Vincoff Sophia, Goel Shrey, Kholina Kseniia, Pulugurta Rishab, Vure Pranay, Chatterjee Pranam
Department of Biomedical Engineering, Duke University, Durham, NC, USA.
Department of Computer Science, Duke University, Durham, NC, USA.
Nat Commun. 2025 Feb 7;16(1):1436. doi: 10.1038/s41467-025-56745-6.
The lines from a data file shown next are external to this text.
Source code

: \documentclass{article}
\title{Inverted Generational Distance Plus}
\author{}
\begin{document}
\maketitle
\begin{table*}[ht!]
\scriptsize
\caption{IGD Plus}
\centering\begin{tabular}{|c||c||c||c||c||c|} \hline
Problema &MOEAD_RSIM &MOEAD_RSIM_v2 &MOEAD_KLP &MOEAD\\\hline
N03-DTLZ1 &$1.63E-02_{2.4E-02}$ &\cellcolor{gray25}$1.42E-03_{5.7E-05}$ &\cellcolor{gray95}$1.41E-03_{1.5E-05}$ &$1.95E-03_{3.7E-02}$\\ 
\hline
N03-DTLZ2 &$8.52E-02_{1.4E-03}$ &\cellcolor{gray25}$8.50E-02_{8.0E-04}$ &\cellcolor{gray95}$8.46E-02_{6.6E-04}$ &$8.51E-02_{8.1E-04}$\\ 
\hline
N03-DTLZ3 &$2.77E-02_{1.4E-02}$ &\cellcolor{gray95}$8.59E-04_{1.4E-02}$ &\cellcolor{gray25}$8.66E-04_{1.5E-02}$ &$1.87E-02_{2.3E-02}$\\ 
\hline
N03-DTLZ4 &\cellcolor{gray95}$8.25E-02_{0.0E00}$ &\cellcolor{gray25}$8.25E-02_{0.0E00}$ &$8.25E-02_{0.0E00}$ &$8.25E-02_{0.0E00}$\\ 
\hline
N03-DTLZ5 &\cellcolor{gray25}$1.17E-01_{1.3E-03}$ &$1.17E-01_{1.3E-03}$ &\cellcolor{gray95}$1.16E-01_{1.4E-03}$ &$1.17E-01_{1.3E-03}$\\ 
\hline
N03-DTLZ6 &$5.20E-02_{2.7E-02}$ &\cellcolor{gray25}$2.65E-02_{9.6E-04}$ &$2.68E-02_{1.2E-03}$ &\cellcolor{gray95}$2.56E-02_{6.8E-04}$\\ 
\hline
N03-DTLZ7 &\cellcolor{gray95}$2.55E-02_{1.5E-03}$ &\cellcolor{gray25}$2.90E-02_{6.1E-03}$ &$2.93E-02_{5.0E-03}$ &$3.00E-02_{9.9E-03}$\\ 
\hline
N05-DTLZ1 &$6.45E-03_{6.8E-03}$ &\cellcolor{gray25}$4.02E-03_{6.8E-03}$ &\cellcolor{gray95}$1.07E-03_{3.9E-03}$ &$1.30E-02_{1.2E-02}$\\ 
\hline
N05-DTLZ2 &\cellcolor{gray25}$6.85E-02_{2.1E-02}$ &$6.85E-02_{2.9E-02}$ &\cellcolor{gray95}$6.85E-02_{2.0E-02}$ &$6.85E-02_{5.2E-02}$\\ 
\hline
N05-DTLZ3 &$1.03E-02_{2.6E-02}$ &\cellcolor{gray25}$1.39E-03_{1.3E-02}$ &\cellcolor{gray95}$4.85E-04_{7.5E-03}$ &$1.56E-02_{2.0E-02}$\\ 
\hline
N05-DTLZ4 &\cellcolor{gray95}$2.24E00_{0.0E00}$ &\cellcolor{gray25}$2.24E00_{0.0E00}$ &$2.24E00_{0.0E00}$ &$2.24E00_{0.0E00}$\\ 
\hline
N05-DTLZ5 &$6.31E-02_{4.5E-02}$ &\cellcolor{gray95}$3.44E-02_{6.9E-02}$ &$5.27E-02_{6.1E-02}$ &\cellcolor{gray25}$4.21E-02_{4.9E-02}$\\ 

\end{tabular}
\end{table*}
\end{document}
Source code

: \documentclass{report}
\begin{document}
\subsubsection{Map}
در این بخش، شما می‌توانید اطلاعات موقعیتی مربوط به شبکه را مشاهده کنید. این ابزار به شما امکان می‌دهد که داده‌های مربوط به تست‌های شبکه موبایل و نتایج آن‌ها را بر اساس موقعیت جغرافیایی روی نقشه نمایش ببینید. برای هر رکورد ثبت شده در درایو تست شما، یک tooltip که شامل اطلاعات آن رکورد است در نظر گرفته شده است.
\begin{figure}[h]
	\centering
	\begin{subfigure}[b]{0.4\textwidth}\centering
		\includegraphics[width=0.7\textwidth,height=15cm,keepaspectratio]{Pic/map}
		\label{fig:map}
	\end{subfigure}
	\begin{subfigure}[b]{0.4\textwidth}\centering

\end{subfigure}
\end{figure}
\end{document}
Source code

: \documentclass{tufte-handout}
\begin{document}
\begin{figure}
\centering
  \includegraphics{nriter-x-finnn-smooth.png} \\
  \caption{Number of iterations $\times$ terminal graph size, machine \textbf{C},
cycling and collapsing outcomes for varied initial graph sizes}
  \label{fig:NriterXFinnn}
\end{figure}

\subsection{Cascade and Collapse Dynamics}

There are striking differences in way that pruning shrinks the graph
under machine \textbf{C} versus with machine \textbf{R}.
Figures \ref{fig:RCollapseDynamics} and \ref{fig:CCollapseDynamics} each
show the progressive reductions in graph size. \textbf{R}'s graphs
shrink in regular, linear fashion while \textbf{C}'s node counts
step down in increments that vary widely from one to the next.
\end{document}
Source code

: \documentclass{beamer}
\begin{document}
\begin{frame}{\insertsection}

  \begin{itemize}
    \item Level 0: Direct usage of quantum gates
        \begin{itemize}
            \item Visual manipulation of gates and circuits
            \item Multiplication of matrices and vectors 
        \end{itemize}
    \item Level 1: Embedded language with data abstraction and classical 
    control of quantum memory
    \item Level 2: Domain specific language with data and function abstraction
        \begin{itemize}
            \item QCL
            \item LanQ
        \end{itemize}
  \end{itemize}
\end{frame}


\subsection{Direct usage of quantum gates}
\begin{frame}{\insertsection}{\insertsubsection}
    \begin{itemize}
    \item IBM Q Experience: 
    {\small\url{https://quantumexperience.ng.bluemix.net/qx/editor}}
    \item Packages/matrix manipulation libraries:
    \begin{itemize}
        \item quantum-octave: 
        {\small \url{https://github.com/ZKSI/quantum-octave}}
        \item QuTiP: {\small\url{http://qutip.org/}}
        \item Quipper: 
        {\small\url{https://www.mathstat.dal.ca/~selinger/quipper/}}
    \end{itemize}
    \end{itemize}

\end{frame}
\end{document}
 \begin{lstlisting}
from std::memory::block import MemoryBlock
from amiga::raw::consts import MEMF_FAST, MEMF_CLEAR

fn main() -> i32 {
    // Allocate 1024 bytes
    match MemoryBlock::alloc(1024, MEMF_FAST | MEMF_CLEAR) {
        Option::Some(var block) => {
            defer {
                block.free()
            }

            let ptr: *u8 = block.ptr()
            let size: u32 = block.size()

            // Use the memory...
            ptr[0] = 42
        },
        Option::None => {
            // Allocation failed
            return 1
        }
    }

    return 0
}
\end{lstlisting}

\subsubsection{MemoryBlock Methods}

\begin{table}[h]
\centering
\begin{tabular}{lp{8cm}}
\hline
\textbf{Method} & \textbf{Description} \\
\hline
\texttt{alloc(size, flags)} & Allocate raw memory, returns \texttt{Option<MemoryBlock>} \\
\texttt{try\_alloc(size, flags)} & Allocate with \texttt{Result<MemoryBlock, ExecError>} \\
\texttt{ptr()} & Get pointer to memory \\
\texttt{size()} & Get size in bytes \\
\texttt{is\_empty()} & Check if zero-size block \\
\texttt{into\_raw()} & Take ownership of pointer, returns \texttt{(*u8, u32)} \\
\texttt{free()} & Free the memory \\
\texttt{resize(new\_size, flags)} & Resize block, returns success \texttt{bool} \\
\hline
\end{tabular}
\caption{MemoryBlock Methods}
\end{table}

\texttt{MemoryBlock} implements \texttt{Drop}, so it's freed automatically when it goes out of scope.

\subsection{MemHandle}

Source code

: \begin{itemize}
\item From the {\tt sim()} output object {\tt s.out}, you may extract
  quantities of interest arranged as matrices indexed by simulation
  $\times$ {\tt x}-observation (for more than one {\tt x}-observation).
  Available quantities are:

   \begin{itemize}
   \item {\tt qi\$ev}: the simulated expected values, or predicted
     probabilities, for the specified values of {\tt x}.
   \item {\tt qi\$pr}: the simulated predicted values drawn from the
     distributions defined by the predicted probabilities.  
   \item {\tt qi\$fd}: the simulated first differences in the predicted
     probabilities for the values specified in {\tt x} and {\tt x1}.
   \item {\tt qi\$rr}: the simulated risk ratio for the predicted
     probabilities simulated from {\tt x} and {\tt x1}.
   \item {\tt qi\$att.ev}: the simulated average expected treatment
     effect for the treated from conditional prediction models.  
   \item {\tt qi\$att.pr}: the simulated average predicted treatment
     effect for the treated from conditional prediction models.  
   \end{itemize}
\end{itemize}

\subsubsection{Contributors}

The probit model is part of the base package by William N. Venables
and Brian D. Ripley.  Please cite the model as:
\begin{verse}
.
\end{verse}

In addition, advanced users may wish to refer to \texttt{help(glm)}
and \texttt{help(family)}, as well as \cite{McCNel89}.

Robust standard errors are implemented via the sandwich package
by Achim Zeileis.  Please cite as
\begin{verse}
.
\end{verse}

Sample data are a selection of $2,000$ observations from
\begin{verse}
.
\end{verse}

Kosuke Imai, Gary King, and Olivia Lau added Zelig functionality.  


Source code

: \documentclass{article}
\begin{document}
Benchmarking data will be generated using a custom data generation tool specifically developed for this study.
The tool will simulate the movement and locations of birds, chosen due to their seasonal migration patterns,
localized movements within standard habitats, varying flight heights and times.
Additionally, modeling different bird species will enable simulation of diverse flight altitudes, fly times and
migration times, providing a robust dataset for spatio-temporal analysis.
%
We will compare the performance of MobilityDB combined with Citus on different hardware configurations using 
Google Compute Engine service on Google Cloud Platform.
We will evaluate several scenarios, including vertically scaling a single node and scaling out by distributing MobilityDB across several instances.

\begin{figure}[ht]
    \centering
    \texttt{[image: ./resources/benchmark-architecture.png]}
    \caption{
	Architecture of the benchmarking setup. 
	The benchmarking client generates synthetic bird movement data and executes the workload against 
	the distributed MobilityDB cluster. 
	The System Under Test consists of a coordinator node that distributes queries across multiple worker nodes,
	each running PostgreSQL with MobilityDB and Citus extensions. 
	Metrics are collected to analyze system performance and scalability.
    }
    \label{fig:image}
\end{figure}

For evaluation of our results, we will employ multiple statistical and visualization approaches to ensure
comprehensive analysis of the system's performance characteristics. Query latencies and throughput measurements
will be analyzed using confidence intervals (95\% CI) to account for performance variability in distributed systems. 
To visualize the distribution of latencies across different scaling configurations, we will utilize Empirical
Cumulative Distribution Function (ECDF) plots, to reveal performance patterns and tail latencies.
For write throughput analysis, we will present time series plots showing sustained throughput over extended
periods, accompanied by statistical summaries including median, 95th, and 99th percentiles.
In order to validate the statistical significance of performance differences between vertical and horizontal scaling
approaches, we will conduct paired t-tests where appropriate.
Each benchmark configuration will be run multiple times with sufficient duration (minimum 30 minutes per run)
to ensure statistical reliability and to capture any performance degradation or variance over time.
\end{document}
Fusion oncoproteins, a class of chimeric proteins arising from chromosomal translocations, are major drivers of various pediatric cancers. These proteins are intrinsically disordered and lack druggable pockets, making them highly challenging therapeutic targets for both small molecule-based and structure-based approaches. Protein language models (pLMs) have recently emerged as powerful tools for capturing physicochemical and functional protein features but have yet to be trained on fusion oncoprotein sequences. We introduce FusOn-pLM, a fine-tuned pLM trained on a newly curated, comprehensive set of fusion oncoprotein sequences, FusOn-DB. Employing a unique cosine-scheduled masked language modeling strategy, FusOn-pLM dynamically adjusts masking rates (15%-40%) to optimize feature extraction and representation quality, surpassing baseline embeddings in fusion-specific tasks, including localization, puncta formation, and disorder prediction. FusOn-pLM uniquely predicts drug-resistant mutations, providing insights for therapeutic design that anticipates resistance mechanisms. In total, FusOn-pLM provides biologically relevant representations for advancing therapeutic discovery in fusion-driven cancers.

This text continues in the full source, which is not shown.